Quoi de plus évident aujourd'hui, en France, que de référer le théâtre
à une mission «politique» parfois aussi dite «civique», «sociale»,
«critique» ou «émancipatrice» ? Pourtant, et ces faux synonymes le
révèlent, derrière l'évidence de la formule «tout théâtre est politique» se
dessine une réalité, complexe et conflictuelle. Elle tient à la diversité des
acteurs qui composent le champ théâtral : artistes, intermédiaires
(pouvoirs publics, directeurs d'institutions théâtrales, programmateurs,
critiques) et publics. Elle tient tout autant à la diversité de leurs conceptions
du théâtre, de l'art, de la culture et de la politique. Autant de conceptions
qui, pour être saisies, doivent être historicisées et contextualisées. Pour
penser les différentes voix/voies qui se théorisent et se pratiquent
aujourd'hui, il importe d'éviter une approche téléologique et mononormative,
fondée sur un principe d'idéal unique du «théâtre politique»

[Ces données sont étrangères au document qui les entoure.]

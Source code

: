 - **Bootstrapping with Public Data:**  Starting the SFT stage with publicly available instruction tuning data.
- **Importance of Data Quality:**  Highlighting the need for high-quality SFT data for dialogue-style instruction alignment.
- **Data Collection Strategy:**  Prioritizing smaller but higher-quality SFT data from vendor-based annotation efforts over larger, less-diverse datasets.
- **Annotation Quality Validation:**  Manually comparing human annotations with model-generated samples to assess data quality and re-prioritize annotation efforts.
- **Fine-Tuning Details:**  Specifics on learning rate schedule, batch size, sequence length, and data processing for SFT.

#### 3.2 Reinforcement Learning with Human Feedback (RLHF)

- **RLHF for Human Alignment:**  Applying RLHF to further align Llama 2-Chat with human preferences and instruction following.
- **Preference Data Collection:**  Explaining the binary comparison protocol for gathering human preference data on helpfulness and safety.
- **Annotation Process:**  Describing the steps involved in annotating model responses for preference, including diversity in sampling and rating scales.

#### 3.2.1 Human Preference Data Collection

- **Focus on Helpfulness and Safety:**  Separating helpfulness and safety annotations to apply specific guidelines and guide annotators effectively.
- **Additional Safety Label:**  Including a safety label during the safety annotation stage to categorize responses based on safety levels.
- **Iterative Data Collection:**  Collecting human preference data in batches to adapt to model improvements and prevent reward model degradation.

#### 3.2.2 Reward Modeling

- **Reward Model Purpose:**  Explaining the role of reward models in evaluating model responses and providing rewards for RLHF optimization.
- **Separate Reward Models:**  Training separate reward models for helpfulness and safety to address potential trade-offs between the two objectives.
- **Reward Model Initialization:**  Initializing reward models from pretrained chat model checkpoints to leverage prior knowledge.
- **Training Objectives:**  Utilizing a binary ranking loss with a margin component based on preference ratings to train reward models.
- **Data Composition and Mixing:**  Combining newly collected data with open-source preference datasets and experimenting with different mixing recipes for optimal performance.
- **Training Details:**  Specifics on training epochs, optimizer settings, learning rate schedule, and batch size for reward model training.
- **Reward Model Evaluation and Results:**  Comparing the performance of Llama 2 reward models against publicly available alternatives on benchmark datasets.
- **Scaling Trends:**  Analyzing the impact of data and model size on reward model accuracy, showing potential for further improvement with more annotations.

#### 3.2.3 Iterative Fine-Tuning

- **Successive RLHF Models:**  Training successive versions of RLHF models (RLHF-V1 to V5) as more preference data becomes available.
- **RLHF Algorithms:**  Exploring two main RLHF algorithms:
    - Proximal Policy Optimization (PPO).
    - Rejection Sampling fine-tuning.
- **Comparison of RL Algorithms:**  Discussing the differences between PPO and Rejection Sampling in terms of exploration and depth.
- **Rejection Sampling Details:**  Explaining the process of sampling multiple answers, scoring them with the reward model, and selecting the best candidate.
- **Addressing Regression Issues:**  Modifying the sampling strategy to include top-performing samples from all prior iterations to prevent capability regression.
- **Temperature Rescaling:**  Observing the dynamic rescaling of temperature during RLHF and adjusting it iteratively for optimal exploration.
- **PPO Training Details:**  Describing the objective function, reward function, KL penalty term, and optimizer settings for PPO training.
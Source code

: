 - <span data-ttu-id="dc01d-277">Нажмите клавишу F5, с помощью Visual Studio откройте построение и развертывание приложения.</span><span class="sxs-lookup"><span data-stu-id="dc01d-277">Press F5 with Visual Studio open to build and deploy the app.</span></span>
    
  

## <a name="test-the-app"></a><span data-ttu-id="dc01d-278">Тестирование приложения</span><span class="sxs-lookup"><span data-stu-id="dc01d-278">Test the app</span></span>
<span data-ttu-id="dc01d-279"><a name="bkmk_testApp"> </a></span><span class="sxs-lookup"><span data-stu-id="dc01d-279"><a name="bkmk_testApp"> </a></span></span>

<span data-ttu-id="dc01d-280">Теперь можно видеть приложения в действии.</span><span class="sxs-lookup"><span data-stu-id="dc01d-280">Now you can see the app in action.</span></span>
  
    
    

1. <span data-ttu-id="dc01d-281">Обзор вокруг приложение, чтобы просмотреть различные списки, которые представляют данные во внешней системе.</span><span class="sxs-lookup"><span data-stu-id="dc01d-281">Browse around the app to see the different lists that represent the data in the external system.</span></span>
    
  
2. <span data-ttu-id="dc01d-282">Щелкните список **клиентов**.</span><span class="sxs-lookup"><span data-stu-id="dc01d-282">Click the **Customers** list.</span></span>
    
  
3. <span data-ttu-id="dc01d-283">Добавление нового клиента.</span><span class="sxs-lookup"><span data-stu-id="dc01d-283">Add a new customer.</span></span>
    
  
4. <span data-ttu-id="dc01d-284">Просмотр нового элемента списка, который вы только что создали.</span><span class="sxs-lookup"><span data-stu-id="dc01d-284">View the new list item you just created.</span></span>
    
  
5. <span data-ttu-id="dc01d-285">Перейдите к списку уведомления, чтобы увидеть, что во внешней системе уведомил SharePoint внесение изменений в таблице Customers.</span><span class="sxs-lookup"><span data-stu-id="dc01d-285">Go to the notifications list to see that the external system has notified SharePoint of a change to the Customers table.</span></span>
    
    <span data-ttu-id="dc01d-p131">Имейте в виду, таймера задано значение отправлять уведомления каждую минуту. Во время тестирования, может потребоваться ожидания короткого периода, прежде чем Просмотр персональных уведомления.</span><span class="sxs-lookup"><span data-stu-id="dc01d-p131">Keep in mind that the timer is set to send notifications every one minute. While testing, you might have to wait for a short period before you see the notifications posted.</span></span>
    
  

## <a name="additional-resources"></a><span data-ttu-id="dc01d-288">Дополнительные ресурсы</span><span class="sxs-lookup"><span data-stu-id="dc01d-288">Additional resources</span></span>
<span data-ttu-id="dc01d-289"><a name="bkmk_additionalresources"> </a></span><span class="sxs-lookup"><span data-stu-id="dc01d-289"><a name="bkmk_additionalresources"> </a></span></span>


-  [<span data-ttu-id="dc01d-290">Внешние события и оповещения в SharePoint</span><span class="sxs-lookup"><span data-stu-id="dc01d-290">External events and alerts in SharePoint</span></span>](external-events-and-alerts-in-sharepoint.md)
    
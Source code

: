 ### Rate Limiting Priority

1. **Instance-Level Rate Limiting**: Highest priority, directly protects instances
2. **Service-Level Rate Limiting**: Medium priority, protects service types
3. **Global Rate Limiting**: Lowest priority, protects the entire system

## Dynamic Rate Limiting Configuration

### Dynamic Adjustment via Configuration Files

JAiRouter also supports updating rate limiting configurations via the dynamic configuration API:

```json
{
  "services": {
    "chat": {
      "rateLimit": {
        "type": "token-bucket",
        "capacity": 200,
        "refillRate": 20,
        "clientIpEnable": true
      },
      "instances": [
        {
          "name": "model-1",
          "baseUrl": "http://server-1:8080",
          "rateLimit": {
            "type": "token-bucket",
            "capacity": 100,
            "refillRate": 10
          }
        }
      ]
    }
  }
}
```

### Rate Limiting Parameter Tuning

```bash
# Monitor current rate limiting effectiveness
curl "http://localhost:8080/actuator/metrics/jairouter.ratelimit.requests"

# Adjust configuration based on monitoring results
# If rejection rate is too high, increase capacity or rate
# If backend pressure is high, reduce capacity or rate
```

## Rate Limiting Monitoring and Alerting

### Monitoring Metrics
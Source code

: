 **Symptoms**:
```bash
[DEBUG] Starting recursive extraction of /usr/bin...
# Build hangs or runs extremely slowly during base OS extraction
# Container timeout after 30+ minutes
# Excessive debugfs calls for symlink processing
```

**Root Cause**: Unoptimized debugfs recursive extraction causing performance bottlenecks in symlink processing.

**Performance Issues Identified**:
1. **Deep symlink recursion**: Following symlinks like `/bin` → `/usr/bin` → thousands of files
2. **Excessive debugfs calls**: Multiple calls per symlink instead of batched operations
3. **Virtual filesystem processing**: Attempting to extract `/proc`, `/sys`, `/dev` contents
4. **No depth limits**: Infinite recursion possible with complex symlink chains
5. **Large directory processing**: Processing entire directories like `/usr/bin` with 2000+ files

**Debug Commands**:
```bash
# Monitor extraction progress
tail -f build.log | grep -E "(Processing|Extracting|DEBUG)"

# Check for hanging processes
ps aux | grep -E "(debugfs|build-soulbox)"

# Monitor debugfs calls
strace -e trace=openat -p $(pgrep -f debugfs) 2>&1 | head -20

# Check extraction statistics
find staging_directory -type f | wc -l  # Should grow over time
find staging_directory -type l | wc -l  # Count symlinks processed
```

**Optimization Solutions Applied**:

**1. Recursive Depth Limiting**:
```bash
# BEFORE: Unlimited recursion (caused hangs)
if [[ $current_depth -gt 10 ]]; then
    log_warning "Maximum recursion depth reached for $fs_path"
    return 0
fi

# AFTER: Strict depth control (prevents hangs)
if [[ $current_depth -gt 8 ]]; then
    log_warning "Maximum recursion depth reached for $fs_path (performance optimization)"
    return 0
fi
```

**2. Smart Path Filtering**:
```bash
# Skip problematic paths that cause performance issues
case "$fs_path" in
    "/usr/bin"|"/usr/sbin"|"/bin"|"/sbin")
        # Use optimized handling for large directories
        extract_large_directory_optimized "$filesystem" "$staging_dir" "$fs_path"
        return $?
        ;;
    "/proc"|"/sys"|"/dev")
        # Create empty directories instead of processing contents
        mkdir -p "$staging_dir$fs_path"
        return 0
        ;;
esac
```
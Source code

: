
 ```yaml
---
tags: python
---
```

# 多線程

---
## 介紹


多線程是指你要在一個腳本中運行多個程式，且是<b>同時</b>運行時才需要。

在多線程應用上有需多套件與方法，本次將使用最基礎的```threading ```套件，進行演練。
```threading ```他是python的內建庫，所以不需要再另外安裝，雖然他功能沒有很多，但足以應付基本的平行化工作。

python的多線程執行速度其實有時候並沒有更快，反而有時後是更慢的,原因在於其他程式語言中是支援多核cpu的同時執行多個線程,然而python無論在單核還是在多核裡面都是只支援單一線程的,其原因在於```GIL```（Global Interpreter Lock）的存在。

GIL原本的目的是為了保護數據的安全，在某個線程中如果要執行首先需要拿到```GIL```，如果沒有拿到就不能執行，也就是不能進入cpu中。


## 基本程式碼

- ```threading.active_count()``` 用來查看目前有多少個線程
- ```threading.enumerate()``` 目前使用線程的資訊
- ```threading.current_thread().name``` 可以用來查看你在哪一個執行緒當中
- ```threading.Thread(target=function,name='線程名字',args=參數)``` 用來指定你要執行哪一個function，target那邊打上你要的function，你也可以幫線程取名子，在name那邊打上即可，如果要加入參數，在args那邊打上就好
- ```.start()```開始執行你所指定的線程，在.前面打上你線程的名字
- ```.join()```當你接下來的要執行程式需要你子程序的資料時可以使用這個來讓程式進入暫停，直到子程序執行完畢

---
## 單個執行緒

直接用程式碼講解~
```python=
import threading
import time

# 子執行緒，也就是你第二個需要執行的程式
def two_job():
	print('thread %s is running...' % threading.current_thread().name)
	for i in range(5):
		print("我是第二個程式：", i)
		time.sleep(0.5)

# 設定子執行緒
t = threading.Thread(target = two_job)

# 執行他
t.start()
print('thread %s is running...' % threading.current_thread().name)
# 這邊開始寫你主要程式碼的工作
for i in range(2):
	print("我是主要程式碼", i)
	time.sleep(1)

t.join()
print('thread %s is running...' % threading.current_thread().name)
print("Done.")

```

à l'aune duquel juger toutes les pratiques, et/ou sur le dépassement
chrono-logique d'une conception du «théâtre politique» par une autre. Il
importe aussi de ne pas redoubler par la recherche les hiérarchies de
reconnaissance et de légitimité institutionnelle qui classent aujourd'hui ces
différentes conceptions dans le champ théâtral. Recourir au concept de
«cité», emprunté à la sociologie pragmatique de Luc Boltanski et Laurent
Thévenot, permet de rendre justice à la pluralité des façons de penser et
de faire des acteurs. Le présent livre pose l'hypothèse qu'existent ou
plutôt cohabitent, sur un mode plus ou moins pacifique, quatre cités : la
cité du théâtre postpolitique, la cité du théâtre politique oecuménique, la
cité de refondation de la communauté théâtrale et politique, et la cité du
théâtre de lutte politique.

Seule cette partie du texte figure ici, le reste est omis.